Go back 38 years ago to sophomore year high school. I had an English teacher who was an admired, kind, strong and loving soul. Even though it was mandatory class, it didn’t seem like one. One particular day I had such a bad cold that seemed to just be getting worse. Just before class actual begun, she gave me money to buy some orange juice. Surprised by the gesture, I accepted and walked out of class quickly so that I wouldn’t miss much class time. As the class went on, I noticed how much better just drinking the juice made me feel. I was able to concentrate better on the class, her teachings, and the paper I needed to write. It was “term paper” time. Back in those days, “term paper” time was about as dreaded as finals.

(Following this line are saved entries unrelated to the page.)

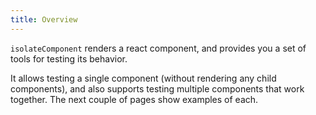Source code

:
 ```yaml
---
title: Overview
---
```


`isolateComponent` renders a react component, and provides you a set of tools for testing its behavior. 
 
It allows testing a single component (without rendering any child components), and also supports testing multiple components that work together. The next couple of pages show examples of each.

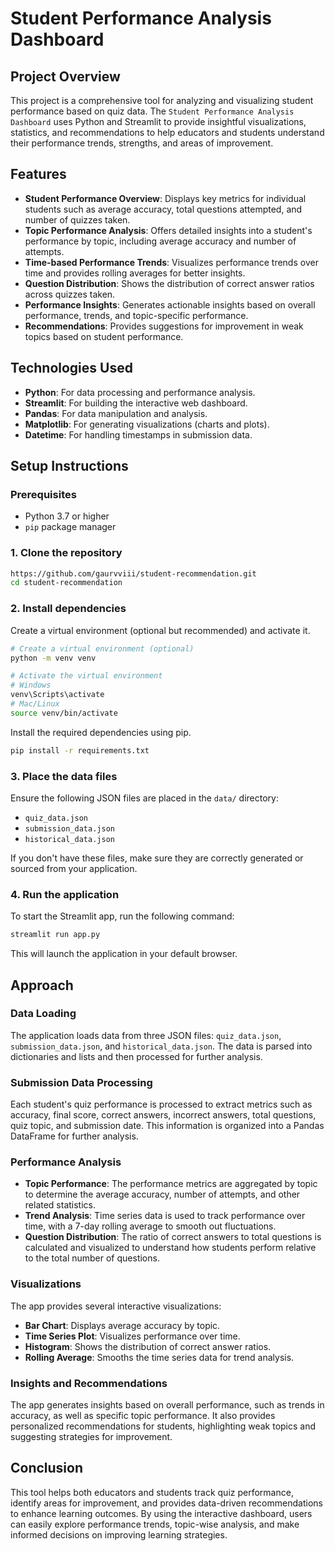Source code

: 
# Student Performance Analysis Dashboard

## Project Overview

This project is a comprehensive tool for analyzing and visualizing student performance based on quiz data. The `Student Performance Analysis Dashboard` uses Python and Streamlit to provide insightful visualizations, statistics, and recommendations to help educators and students understand their performance trends, strengths, and areas of improvement.

## Features

- **Student Performance Overview**: Displays key metrics for individual students such as average accuracy, total questions attempted, and number of quizzes taken.
- **Topic Performance Analysis**: Offers detailed insights into a student's performance by topic, including average accuracy and number of attempts.
- **Time-based Performance Trends**: Visualizes performance trends over time and provides rolling averages for better insights.
- **Question Distribution**: Shows the distribution of correct answer ratios across quizzes taken.
- **Performance Insights**: Generates actionable insights based on overall performance, trends, and topic-specific performance.
- **Recommendations**: Provides suggestions for improvement in weak topics based on student performance.

## Technologies Used

- **Python**: For data processing and performance analysis.
- **Streamlit**: For building the interactive web dashboard.
- **Pandas**: For data manipulation and analysis.
- **Matplotlib**: For generating visualizations (charts and plots).
- **Datetime**: For handling timestamps in submission data.

## Setup Instructions

### Prerequisites

- Python 3.7 or higher
- `pip` package manager

### 1. Clone the repository

```bash
https://github.com/gaurvviii/student-recommendation.git
cd student-recommendation
```

### 2. Install dependencies

Create a virtual environment (optional but recommended) and activate it.

```bash
# Create a virtual environment (optional)
python -m venv venv

# Activate the virtual environment
# Windows
venv\Scripts\activate
# Mac/Linux
source venv/bin/activate
```

Install the required dependencies using pip.

```bash
pip install -r requirements.txt
```

### 3. Place the data files

Ensure the following JSON files are placed in the `data/` directory:

- `quiz_data.json`
- `submission_data.json`
- `historical_data.json`

If you don't have these files, make sure they are correctly generated or sourced from your application.

### 4. Run the application

To start the Streamlit app, run the following command:

```bash
streamlit run app.py
```

This will launch the application in your default browser.

## Approach

### Data Loading

The application loads data from three JSON files: `quiz_data.json`, `submission_data.json`, and `historical_data.json`. The data is parsed into dictionaries and lists and then processed for further analysis.

### Submission Data Processing

Each student's quiz performance is processed to extract metrics such as accuracy, final score, correct answers, incorrect answers, total questions, quiz topic, and submission date. This information is organized into a Pandas DataFrame for further analysis.

### Performance Analysis

- **Topic Performance**: The performance metrics are aggregated by topic to determine the average accuracy, number of attempts, and other related statistics.
- **Trend Analysis**: Time series data is used to track performance over time, with a 7-day rolling average to smooth out fluctuations.
- **Question Distribution**: The ratio of correct answers to total questions is calculated and visualized to understand how students perform relative to the total number of questions.

### Visualizations

The app provides several interactive visualizations:
- **Bar Chart**: Displays average accuracy by topic.
- **Time Series Plot**: Visualizes performance over time.
- **Histogram**: Shows the distribution of correct answer ratios.
- **Rolling Average**: Smooths the time series data for trend analysis.

### Insights and Recommendations

The app generates insights based on overall performance, such as trends in accuracy, as well as specific topic performance. It also provides personalized recommendations for students, highlighting weak topics and suggesting strategies for improvement.

## Conclusion

This tool helps both educators and students track quiz performance, identify areas for improvement, and provides data-driven recommendations to enhance learning outcomes. By using the interactive dashboard, users can easily explore performance trends, topic-wise analysis, and make informed decisions on improving learning strategies.

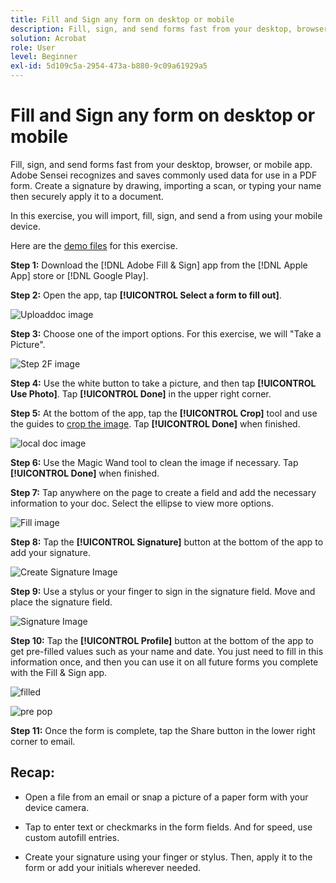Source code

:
 ```yaml
---
title: Fill and Sign any form on desktop or mobile
description: Fill, sign, and send forms fast from your desktop, browser, or mobile app
solution: Acrobat
role: User
level: Beginner
exl-id: 5d109c5a-2954-473a-b880-9c09a61929a5
---
```

# Fill and Sign any form on desktop or mobile

Fill, sign, and send forms fast from your desktop, browser, or mobile app. Adobe Sensei recognizes and saves commonly used data for use in a PDF form. Create a signature by drawing, importing a scan, or typing your name then securely apply it to a document.

In this exercise, you will import, fill, sign, and send a from using your mobile device.

Here are the [demo files](assets/03_FillSignScan.zip) for this exercise.

**Step 1:** Download the [!DNL Adobe Fill & Sign] app from the [!DNL Apple App] store or [!DNL Google Play].

**Step 2:** Open the app, tap **[!UICONTROL Select a form to fill out]**.

![Uploaddoc image](assets/mobilescan.jpg)

**Step 3:** Choose one of the import options. For this exercise, we will "Take a Picture".  

![Step 2F image](assets/Step2F.jpg)

**Step 4:** Use the white button to take a picture, and then tap **[!UICONTROL Use Photo]**. Tap **[!UICONTROL Done]** in the upper right corner.

**Step 5:** At the bottom of the app, tap the **[!UICONTROL Crop]** tool and use the guides to [crop the image](https://www.adobe.com/acrobat/online/crop-pdf.html). Tap **[!UICONTROL Done]** when finished.

![local doc image](assets/localdoc.jpg)

**Step 6:** Use the Magic Wand tool to clean the image if necessary. Tap **[!UICONTROL Done]** when finished.

**Step 7:** Tap anywhere on the page to create a field and add the necessary information to your doc. Select the ellipse to view more options.

![Fill image](assets/fill.jpg)


**Step 8:** Tap the **[!UICONTROL Signature]** button at the bottom of the app to add your signature. 

![Create Signature Image](assets/createsign.jpg)

**Step 9:** Use a stylus or your finger to sign in the signature field. Move and place the signature field.

![Signature Image](assets/sign.jpg)

**Step 10:** Tap the **[!UICONTROL Profile]** button at the bottom of the app to get pre-filled values such as your name and date. You just need to fill in this information once, and then you can use it on all future forms you complete with the Fill & Sign app.

![filled](assets/filled.jpg)

![pre pop](assets/prepop.jpg)

**Step 11:** Once the form is complete, tap the Share button in the lower right corner to email.

## Recap:

* Open a file from an email or snap a picture of a paper form with your device camera. 

* Tap to enter text or checkmarks in the form fields. And for speed, use custom autofill entries.

* Create your signature using your finger or stylus. Then, apply it to the form or add your initials wherever needed.
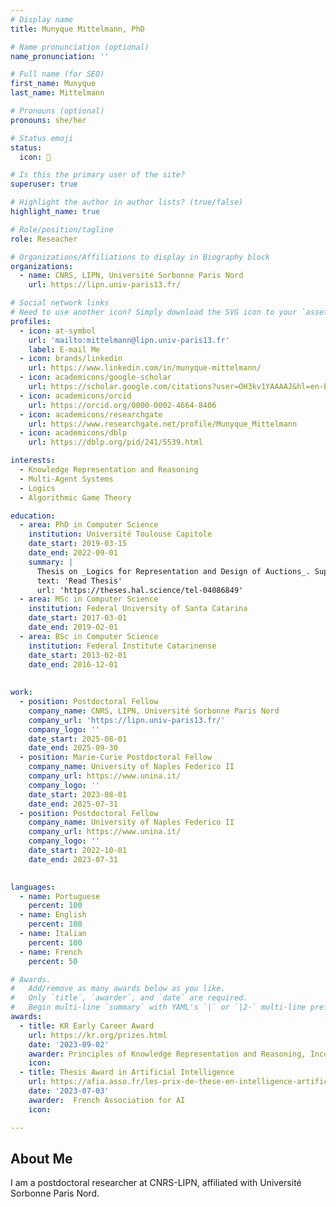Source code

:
 ```yaml
---
# Display name
title: Munyque Mittelmann, PhD

# Name pronunciation (optional)
name_pronunciation: ''

# Full name (for SEO)
first_name: Munyque
last_name: Mittelmann

# Pronouns (optional)
pronouns: she/her

# Status emoji
status:
  icon: 🌸

# Is this the primary user of the site?
superuser: true

# Highlight the author in author lists? (true/false)
highlight_name: true

# Role/position/tagline
role: Reseacher

# Organizations/Affiliations to display in Biography block 
organizations:
  - name: CNRS, LIPN, Université Sorbonne Paris Nord
    url: https://lipn.univ-paris13.fr/

# Social network links
# Need to use another icon? Simply download the SVG icon to your `assets/media/icons/` folder.
profiles:
  - icon: at-symbol
    url: 'mailto:mittelmann@lipn.univ-paris13.fr'
    label: E-mail Me
  - icon: brands/linkedin
    url: https://www.linkedin.com/in/munyque-mittelmann/
  - icon: academicons/google-scholar
    url: https://scholar.google.com/citations?user=OH3kv1YAAAAJ&hl=en-EN
  - icon: academicons/orcid
    url: https://orcid.org/0000-0002-4664-8406
  - icon: academicons/researchgate
    url: https://www.researchgate.net/profile/Munyque_Mittelmann
  - icon: academicons/dblp
    url: https://dblp.org/pid/241/5539.html

interests:
  - Knowledge Representation and Reasoning
  - Multi-Agent Systems
  - Logics
  - Algorithmic Game Theory

education:
  - area: PhD in Computer Science
    institution: Université Toulouse Capitole
    date_start: 2019-03-15
    date_end: 2022-09-01
    summary: |
      Thesis on _Logics for Representation and Design of Auctions_. Supervised by [Prof Laurent Perrussel](https://www.irit.fr/~Laurent.Perrussel/). 
      text: 'Read Thesis'
      url: 'https://theses.hal.science/tel-04086849'
  - area: MSc in Computer Science
    institution: Federal University of Santa Catarina
    date_start: 2017-03-01
    date_end: 2019-02-01
  - area: BSc in Computer Science
    institution: Federal Institute Catarinense
    date_start: 2013-02-01
    date_end: 2016-12-01
    
 
work:
  - position: Postdoctoral Fellow
    company_name: CNRS, LIPN, Université Sorbonne Paris Nord
    company_url: 'https://lipn.univ-paris13.fr/'
    company_logo: ''
    date_start: 2025-08-01
    date_end: 2025-09-30
  - position: Marie-Curie Postdoctoral Fellow
    company_name: University of Naples Federico II
    company_url: https://www.unina.it/
    company_logo: ''
    date_start: 2023-08-01
    date_end: 2025-07-31
  - position: Postdoctoral Fellow
    company_name: University of Naples Federico II
    company_url: https://www.unina.it/
    company_logo: ''
    date_start: 2022-10-01
    date_end: 2023-07-31
  

languages:
  - name: Portuguese
    percent: 100
  - name: English
    percent: 100
  - name: Italian
    percent: 100  
  - name: French
    percent: 50

# Awards.
#   Add/remove as many awards below as you like.
#   Only `title`, `awarder`, and `date` are required.
#   Begin multi-line `summary` with YAML's `|` or `|2-` multi-line prefix and indent 2 spaces below.
awards:
  - title: KR Early Career Award
    url: https://kr.org/prizes.html
    date: '2023-09-02'
    awarder: Principles of Knowledge Representation and Reasoning, Incorporated (KR Inc.)
    icon: 
  - title: Thesis Award in Artificial Intelligence  
    url: https://afia.asso.fr/les-prix-de-these-en-intelligence-artificielle/
    date: '2023-07-03'
    awarder:  French Association for AI
    icon:   

---
```


## About Me

I am a postdoctoral researcher at CNRS-LIPN, affiliated with Université Sorbonne Paris Nord. 

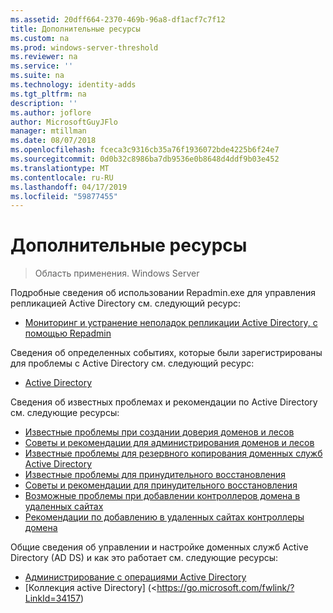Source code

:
 ```yaml
---
ms.assetid: 20dff664-2370-469b-96a8-df1acf7c7f12
title: Дополнительные ресурсы
ms.custom: na
ms.prod: windows-server-threshold
ms.reviewer: na
ms.service: ''
ms.suite: na
ms.technology: identity-adds
ms.tgt_pltfrm: na
description: ''
ms.author: joflore
author: MicrosoftGuyJFlo
manager: mtillman
ms.date: 08/07/2018
ms.openlocfilehash: fceca3c9316cb35a76f1936072bde4225b6f24e7
ms.sourcegitcommit: 0d0b32c8986ba7db9536e0b8648d4ddf9b03e452
ms.translationtype: MT
ms.contentlocale: ru-RU
ms.lasthandoff: 04/17/2019
ms.locfileid: "59877455"
---
```

# <a name="additional-resources"></a>Дополнительные ресурсы

>Область применения. Windows Server

Подробные сведения об использовании Repadmin.exe для управления репликацией Active Directory см. следующий ресурс: 

- [Мониторинг и устранение неполадок репликации Active Directory, с помощью Repadmin](https://go.microsoft.com/fwlink/?LinkId=122830)

Сведения об определенных событиях, которые были зарегистрированы для проблемы с Active Directory см. следующий ресурс:

- [Active Directory](https://go.microsoft.com/fwlink/?LinkId=122877)

Сведения об известных проблемах и рекомендации по Active Directory см. следующие ресурсы:

- [Известные проблемы при создании доверия доменов и лесов](https://go.microsoft.com/fwlink/?LinkId=128784)
- [Советы и рекомендации для администрирования доменов и лесов](https://go.microsoft.com/fwlink/?LinkId=128785)
- [Известные проблемы для резервного копирования доменных служб Active Directory](https://go.microsoft.com/fwlink/?LinkId=128793)
- [Известные проблемы для принудительного восстановления](https://go.microsoft.com/fwlink/?LinkId=128788)
- [Советы и рекомендации для принудительного восстановления](https://go.microsoft.com/fwlink/?LinkId=128791) 
- [Возможные проблемы при добавлении контроллеров домена в удаленных сайтах](https://go.microsoft.com/fwlink/?LinkId=128794)
- [Рекомендации по добавлению в удаленных сайтах контроллеры домена](https://go.microsoft.com/fwlink/?LinkId=128796)

Общие сведения об управлении и настройке доменных служб Active Directory (AD DS) и как это работает см. следующие ресурсы:

- [Администрирование с операциями Active Directory](https://go.microsoft.com/fwlink/?LinkId=128798)
- [Коллекция active Directory] (<https://go.microsoft.com/fwlink/?LinkId=34157)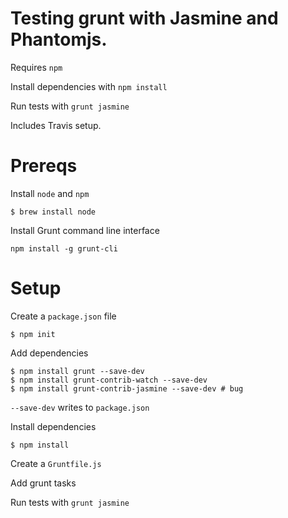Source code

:# Testing grunt with Jasmine and Phantomjs.

Requires `npm`

Install dependencies with `npm install`

Run tests with `grunt jasmine`

Includes Travis setup.

# Prereqs

Install `node` and `npm`

```
$ brew install node
```

Install Grunt command line interface

```
npm install -g grunt-cli
```

# Setup

Create a `package.json` file

```
$ npm init
```

Add dependencies

```
$ npm install grunt --save-dev
$ npm install grunt-contrib-watch --save-dev
$ npm install grunt-contrib-jasmine --save-dev # bug
```

`--save-dev` writes to `package.json`

Install dependencies

```
$ npm install
```

Create a `Gruntfile.js`

Add grunt tasks

Run tests with `grunt jasmine`


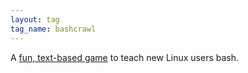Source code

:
 ```yaml
---
layout: tag
tag_name: bashcrawl
---
```


A [fun, text-based game](https://gitlab.com/slackermedia/bashcrawl) to teach new Linux users bash.
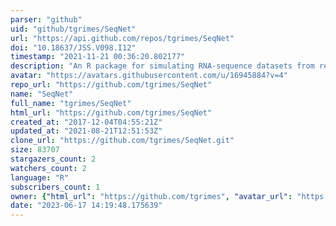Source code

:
 ```yaml
---
parser: "github"
uid: "github/tgrimes/SeqNet"
url: "https://api.github.com/repos/tgrimes/SeqNet"
doi: "10.18637/JSS.V098.I12"
timestamp: "2021-11-21 00:36:20.802177"
description: "An R package for simulating RNA-sequence datasets from regulatory networks"
avatar: "https://avatars.githubusercontent.com/u/16945884?v=4"
repo_url: "https://github.com/tgrimes/SeqNet"
name: "SeqNet"
full_name: "tgrimes/SeqNet"
html_url: "https://github.com/tgrimes/SeqNet"
created_at: "2017-12-04T04:55:21Z"
updated_at: "2021-08-21T12:51:53Z"
clone_url: "https://github.com/tgrimes/SeqNet.git"
size: 83707
stargazers_count: 2
watchers_count: 2
language: "R"
subscribers_count: 1
owner: {"html_url": "https://github.com/tgrimes", "avatar_url": "https://avatars.githubusercontent.com/u/16945884?v=4", "login": "tgrimes", "type": "User"}
date: "2023-06-17 14:19:48.175639"
---
```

So years have passed and I’ve never forgotten her gesture and how good some vitamin C can boost your system. Every time I get a cold, I go get some orange juice and think of her. All these years that have passed, I’ve always wanted to thank her and let her know that I have never forgotten. Thing is, she passed away at the young age of 45, and even though some may say it was only a few coins for juice, it was much more to me. Teachers don’t just hand out money to students. They don’t want interruption of class time and attendance, nor do they need students roaming the halls during class time; part of my amazement.

This teacher had a twin. A twin I never got to meet or cross paths, until last night. Seeing her walk through the door of the retirement party; time stood still for just a bit. All that went through my head was, “Go up to her and tell her what her sister did for you”, followed by, “No, that would just sound silly.” I continued to mingle with present and past co-workers and enjoyed the evening while continued thoughts of the past high school experience forced their way in and out. As the night started to come to an end and people were walking about saying their good byes, a strong force just had me think, “Go right now…just go up to her.” So I did. She was still sitting at her table, the family table – – go figure. I walked over, squatted down to her seated level, and said, “Hi. You don’t know me, but your sister was one of my teachers in high school and I just wanted to tell you something she did for me.” I began to tell her my story and that it probably sounds silly. I always wanted to thank her. She stood up and gave me a warm and loving hug, to a stranger. She motioned with her hand and and said her sister was there, on her shoulder. The overwhelming feeling that, even right now as I type this, came over me. It was an unexplained feeling. I began to cry. She shared stories of her sister and it felt like we were no longer strangers. The entire time, that strong feeling surrounded me. It felt like a cleansing of some sort. So hard to explain.

Over the past few years, I have come to believe that things happen for a reason. That people, places and events will have something that will be for either our benefit, for those around us, or perhaps for both. Life is short; shorter for others. Life isn’t just for our benefit, but for us to benefit others. To be good, loving and kind and to help each other grow. I think we are taught this, but not many TRULY experience it. It is a gift. Something not to take lightly in this our journey of living.

I have never forgotten this teacher.   Now that I have met her twin sister, I feel things have come full circle; the closure so to speak that obviously my heart needed after all these years. Thanks Janice for allowing me to share my story.

In case you were wondering, I did very well in that class back in 1979. I got an A. I also received an A on my term paper. It was entitled, “Child Abuse.”

I hope you all have a blessed Sunday. Enjoy it. Love it. Live it.